[Exercise directions] Working from the top of the listing below, retype each line through the line containing "Jeder Interrupt verursacht", both included, with no pictures.

[Given records]
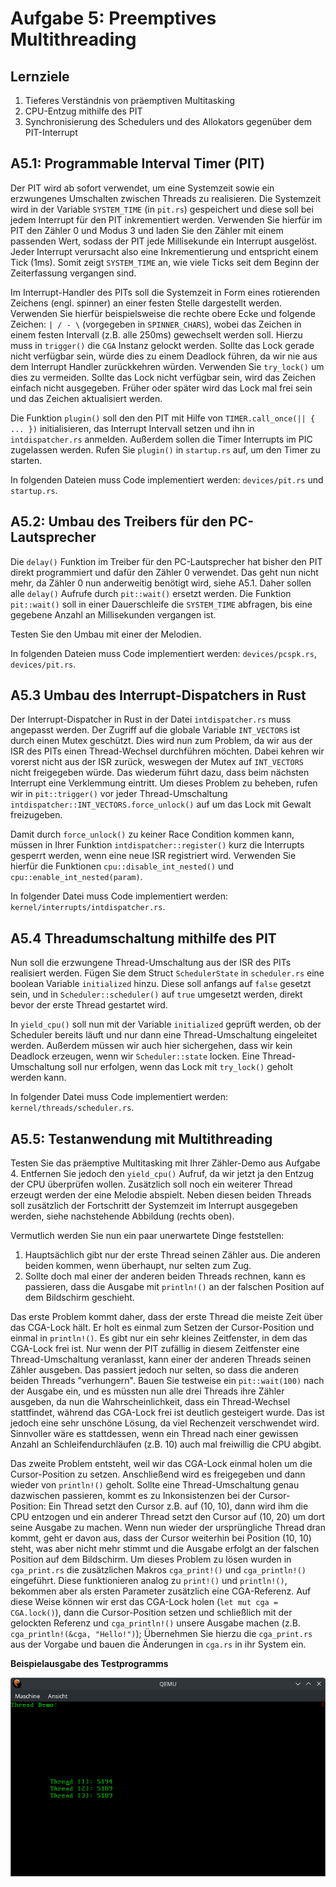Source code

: # Aufgabe 5: Preemptives Multithreading

## Lernziele
1. Tieferes Verständnis von präemptiven Multitasking
2. CPU-Entzug mithilfe des PIT
3. Synchronisierung des Schedulers und des Allokators gegenüber dem PIT-Interrupt


## A5.1: Programmable Interval Timer (PIT)
Der PIT wird ab sofort verwendet, um eine Systemzeit sowie ein erzwungenes Umschalten zwischen Threads zu realisieren. Die Systemzeit wird in der Variable 
`SYSTEM_TIME` (in `pit.rs`) gespeichert und diese soll bei jedem Interrupt für den PIT inkrementiert werden.
Verwenden Sie hierfür im PIT den Zähler 0 und Modus 3 und laden Sie den Zähler mit einem passenden Wert, sodass der PIT jede Millisekunde ein Interrupt ausgelöst.
Jeder Interrupt verursacht also eine Inkrementierung und entspricht einem Tick (1ms). Somit zeigt `SYSTEM_TIME` an, wie viele Ticks seit dem Beginn der Zeiterfassung vergangen sind. 

Im Interrupt-Handler des PITs soll die Systemzeit in Form eines rotierenden Zeichens (engl. spinner) an einer festen Stelle dargestellt werden. Verwenden Sie hierfür beispielsweise die rechte obere Ecke und folgende Zeichen: `| / - \` (vorgegeben in `SPINNER_CHARS`), wobei das Zeichen in einem festen Intervall (z.B. alle 250ms) gewechselt werden soll. Hierzu muss in `trigger()` die `CGA` Instanz gelockt werden. Sollte das Lock gerade nicht verfügbar sein, würde dies zu einem Deadlock führen, da wir nie aus dem Interrupt Handler zurückkehren würden. Verwenden Sie `try_lock()` um dies zu vermeiden. Sollte das Lock nicht verfügbar sein, wird das Zeichen einfach nicht ausgegeben. Früher oder später wird das Lock mal frei sein und das Zeichen aktualisiert werden.

Die Funktion `plugin()` soll den den PIT mit Hilfe von `TIMER.call_once(|| { ... })` initialisieren, das Interrupt Intervall setzen und ihn in `intdispatcher.rs` anmelden. Außerdem sollen die Timer Interrupts im PIC zugelassen werden. Rufen Sie `plugin()` in `startup.rs` auf, um den Timer zu starten.

In folgenden Dateien muss Code implementiert werden: `devices/pit.rs` und `startup.rs`.

## A5.2: Umbau des Treibers für den PC-Lautsprecher
Die `delay()` Funktion im Treiber für den PC-Lautsprecher hat bisher den PIT direkt programmiert und dafür den Zähler 0 verwendet. Das geht nun nicht mehr, da Zähler 0 nun anderweitig benötigt wird, siehe A5.1.
Daher sollen alle `delay()` Aufrufe durch `pit::wait()` ersetzt werden.
Die Funktion `pit::wait()` soll in einer Dauerschleife die `SYSTEM_TIME` abfragen, bis eine gegebene Anzahl an Millisekunden vergangen ist.

Testen Sie den Umbau mit einer der Melodien.

In folgenden Dateien muss Code implementiert werden: `devices/pcspk.rs`, `devices/pit.rs`.

## A5.3 Umbau des Interrupt-Dispatchers in Rust
Der Interrupt-Dispatcher in Rust in der Datei `intdispatcher.rs` muss angepasst werden. Der Zugriff auf die globale Variable `INT_VECTORS` ist durch einen Mutex geschützt. Dies wird nun zum Problem, da wir aus der ISR des PITs einen Thread-Wechsel durchführen möchten. Dabei kehren wir vorerst nicht aus der ISR zurück, weswegen der Mutex auf `INT_VECTORS` nicht freigegeben würde. Das wiederum führt dazu, dass beim nächsten Interrupt eine Verklemmung eintritt. Um dieses Problem zu beheben, rufen wir in `pit::trigger()` vor jeder Thread-Umschaltung `intdispatcher::INT_VECTORS.force_unlock()` auf um das Lock mit Gewalt freizugeben.

Damit durch `force_unlock()` zu keiner Race Condition kommen kann, müssen in Ihrer Funktion `intdispatcher::register()` kurz die Interrupts gesperrt werden, wenn eine neue ISR registriert wird. Verwenden Sie hierfür die Funktionen `cpu::disable_int_nested()` und `cpu::enable_int_nested(param)`.

In folgender Datei muss Code implementiert werden: `kernel/interrupts/intdispatcher.rs`.

## A5.4 Threadumschaltung mithilfe des PIT
Nun soll die erzwungene Thread-Umschaltung aus der ISR des PITs realisiert werden. Fügen Sie dem Struct `SchedulerState` in `scheduler.rs` eine boolean Variable `initialized` hinzu. Diese soll anfangs auf `false` gesetzt sein, und in `Scheduler::scheduler()` auf `true` umgesetzt werden, direkt bevor der erste Thread gestartet wird.

In `yield_cpu()` soll nun mit der Variable `initialized` geprüft werden, ob der Scheduler bereits läuft und nur dann eine Thread-Umschaltung eingeleitet werden. Außerdem müssen wir auch hier sichergehen, dass wir kein Deadlock erzeugen, wenn wir `Scheduler::state` locken. Eine Thread-Umschaltung soll nur erfolgen, wenn das Lock mit `try_lock()` geholt werden kann.

In folgender Datei muss Code implementiert werden: `kernel/threads/scheduler.rs`.

## A5.5: Testanwendung mit Multithreading
Testen Sie das präemptive Multitasking mit Ihrer Zähler-Demo aus Aufgabe 4. Entfernen Sie jedoch den `yield_cpu()` Aufruf, da wir jetzt ja den Entzug der CPU überprüfen wollen. Zusätzlich soll noch ein weiterer Thread erzeugt werden der eine Melodie abspielt. Neben diesen beiden Threads soll zusätzlich der Fortschritt der Systemzeit im Interrupt ausgegeben werden, siehe nachstehende Abbildung (rechts oben).

Vermutlich werden Sie nun ein paar unerwartete Dinge feststellen:
 1. Hauptsächlich gibt nur der erste Thread seinen Zähler aus. Die anderen beiden kommen, wenn überhaupt, nur selten zum Zug.
 2. Sollte doch mal einer der anderen beiden Threads rechnen, kann es passieren, dass die Ausgabe mit `println!()` an der falschen Position auf dem Bildschirm geschieht.

Das erste Problem kommt daher, dass der erste Thread die meiste Zeit über das CGA-Lock hält. Er holt es einmal zum Setzen der Cursor-Position und einmal in `println!()`. Es gibt nur ein sehr kleines Zeitfenster, in dem das CGA-Lock frei ist. Nur wenn der PIT zufällig in diesem Zeitfenster eine Thread-Umschaltung veranlasst, kann einer der anderen Threads seinen Zähler ausgeben. Das passiert jedoch nur selten, so dass die anderen beiden Threads "verhungern". Bauen Sie testweise ein `pit::wait(100)` nach der Ausgabe ein, und es müssten nun alle drei Threads ihre Zähler ausgeben, da nun die Wahrscheinlichkeit, dass ein Thread-Wechsel stattfindet, während das CGA-Lock frei ist deutlich gesteigert wurde. Das ist jedoch eine sehr unschöne Lösung, da viel Rechenzeit verschwendet wird. Sinnvoller wäre es stattdessen, wenn ein Thread nach einer gewissen Anzahl an Schleifendurchläufen (z.B. 10) auch mal freiwillig die CPU abgibt.

Das zweite Problem entsteht, weil wir das CGA-Lock einmal holen um die Cursor-Position zu setzen. Anschließend wird es freigegeben und dann wieder von `println!()` geholt. Sollte eine Thread-Umschaltung genau dazwischen passieren, kommt es zu Inkonsistenzen bei der Cursor-Position: Ein Thread setzt den Cursor z.B. auf (10, 10), dann wird ihm die CPU entzogen und ein anderer Thread setzt den Cursor auf (10, 20) um dort seine Ausgabe zu machen. Wenn nun wieder der ursprüngliche Thread dran kommt, geht er davon aus, dass der Cursor weiterhin bei Position (10, 10) steht, was aber nicht mehr stimmt und die Ausgabe erfolgt an der falschen Position auf dem Bildschirm.
Um dieses Problem zu lösen wurden in `cga_print.rs` die zusätzlichen Makros `cga_print!()` und `cga_println!()` eingeführt. Diese funktionieren analog zu `print!()` und `println!()`, bekommen aber als ersten Parameter zusätzlich eine CGA-Referenz. Auf diese Weise können wir erst das CGA-Lock holen (`let mut cga = CGA.lock()`), dann die Cursor-Position setzen und schließlich mit der gelockten Referenz und `cga_println!()` unsere Ausgabe machen (z.B. `cga_println!(&cga, "Hello!")`);
Übernehmen Sie hierzu die `cga_print.rs` aus der Vorgabe und bauen die Änderungen in `cga.rs` in ihr System ein.


**Beispielausgabe des Testprogramms**

![MTHR](img/threads.png)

[Response]
Source code

: # Aufgabe 5: Preemptives Multithreading

## Lernziele
1. Tieferes Verständnis von präemptiven Multitasking
2. CPU-Entzug mithilfe des PIT
3. Synchronisierung des Schedulers und des Allokators gegenüber dem PIT-Interrupt


## A5.1: Programmable Interval Timer (PIT)
Der PIT wird ab sofort verwendet, um eine Systemzeit sowie ein erzwungenes Umschalten zwischen Threads zu realisieren. Die Systemzeit wird in der Variable 
`SYSTEM_TIME` (in `pit.rs`) gespeichert und diese soll bei jedem Interrupt für den PIT inkrementiert werden.
Verwenden Sie hierfür im PIT den Zähler 0 und Modus 3 und laden Sie den Zähler mit einem passenden Wert, sodass der PIT jede Millisekunde ein Interrupt ausgelöst.
Jeder Interrupt verursacht also eine Inkrementierung und entspricht einem Tick (1ms). Somit zeigt `SYSTEM_TIME` an, wie viele Ticks seit dem Beginn der Zeiterfassung vergangen sind. 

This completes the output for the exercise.